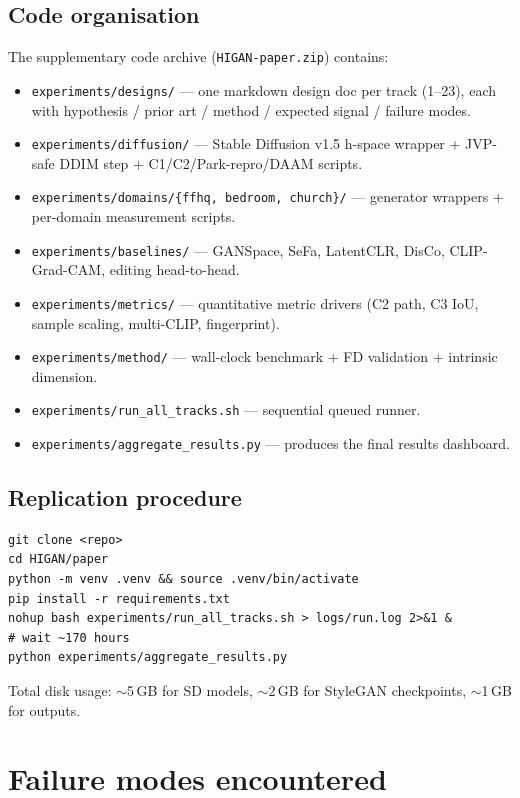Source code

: \subsection{Code organisation}
The supplementary code archive (\texttt{HIGAN-paper.zip}) contains:
\begin{itemize}
\item \texttt{experiments/designs/} — one markdown design doc per
      track (1--23), each with hypothesis / prior art / method /
      expected signal / failure modes.
\item \texttt{experiments/diffusion/} — Stable Diffusion v1.5
      h-space wrapper + JVP-safe DDIM step + C1/C2/Park-repro/DAAM
      scripts.
\item \texttt{experiments/domains/\{ffhq, bedroom, church\}/} —
      generator wrappers + per-domain measurement scripts.
\item \texttt{experiments/baselines/} — GANSpace, SeFa, LatentCLR,
      DisCo, CLIP-Grad-CAM, editing head-to-head.
\item \texttt{experiments/metrics/} — quantitative metric drivers
      (C2 path, C3 IoU, sample scaling, multi-CLIP, fingerprint).
\item \texttt{experiments/method/} — wall-clock benchmark + FD
      validation + intrinsic dimension.
\item \texttt{experiments/run\_all\_tracks.sh} — sequential queued
      runner.
\item \texttt{experiments/aggregate\_results.py} — produces the
      final results dashboard.
\end{itemize}

\subsection{Replication procedure}
\begin{verbatim}
git clone <repo>
cd HIGAN/paper
python -m venv .venv && source .venv/bin/activate
pip install -r requirements.txt
nohup bash experiments/run_all_tracks.sh > logs/run.log 2>&1 &
# wait ~170 hours
python experiments/aggregate_results.py
\end{verbatim}

Total disk usage: $\sim$5\,GB for SD models, $\sim$2\,GB for
StyleGAN checkpoints, $\sim$1\,GB for outputs.

\section{Failure modes encountered}
\label{app:failures}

------

Goal of the exercise:
Search the entries above for the word "HIGAN", and copy every line where it occurs.

Reply:
The supplementary code archive (\texttt{HIGAN-paper.zip}) contains:
cd HIGAN/paper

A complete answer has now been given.